EXERCISE OBJECTIVE -
Without the images, reproduce every entry exactly.

══ PROVIDED ENTRIES ══

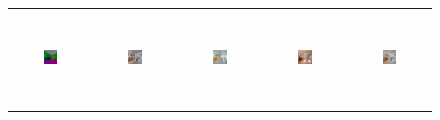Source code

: \begin{figure}[]
\begin{tabular} {cc|cc|c}
\includegraphics[width=0.1932\textwidth,height=0.96in]{Images/Rec/ADE/label/ADE_val_00001517.png} & \includegraphics[width=0.1932\textwidth,height=0.96in]{Images/Rec/ADE/gt/ADE_val_00001517.jpg} &
\includegraphics[width=0.1932\textwidth,height=0.96in]{Images/Rec/ADE/pix2pixhd/ADE_val_00001517.jpg} &   \includegraphics[width=0.1932\textwidth,height=0.96in]{Images/Rec/ADE/spade/ADE_val_00001517.jpg} &  \includegraphics[width=0.1932\textwidth,height=0.96in]{Images/Rec/ADE/ours/ADE_val_00001517.png} \\


\end{tabular}
\end{figure}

═══

ANSWER TO THE EXERCISE -
Source code

: \begin{figure}[]
\begin{tabular} {cc|cc|c}
\includegraphics[width=0.1932\textwidth,height=0.96in]{Images/Rec/ADE/label/ADE_val_00001517.png} & \includegraphics[width=0.1932\textwidth,height=0.96in]{Images/Rec/ADE/gt/ADE_val_00001517.jpg} &
\includegraphics[width=0.1932\textwidth,height=0.96in]{Images/Rec/ADE/pix2pixhd/ADE_val_00001517.jpg} &   \includegraphics[width=0.1932\textwidth,height=0.96in]{Images/Rec/ADE/spade/ADE_val_00001517.jpg} &  \includegraphics[width=0.1932\textwidth,height=0.96in]{Images/Rec/ADE/ours/ADE_val_00001517.png} \\


\end{tabular}
\end{figure}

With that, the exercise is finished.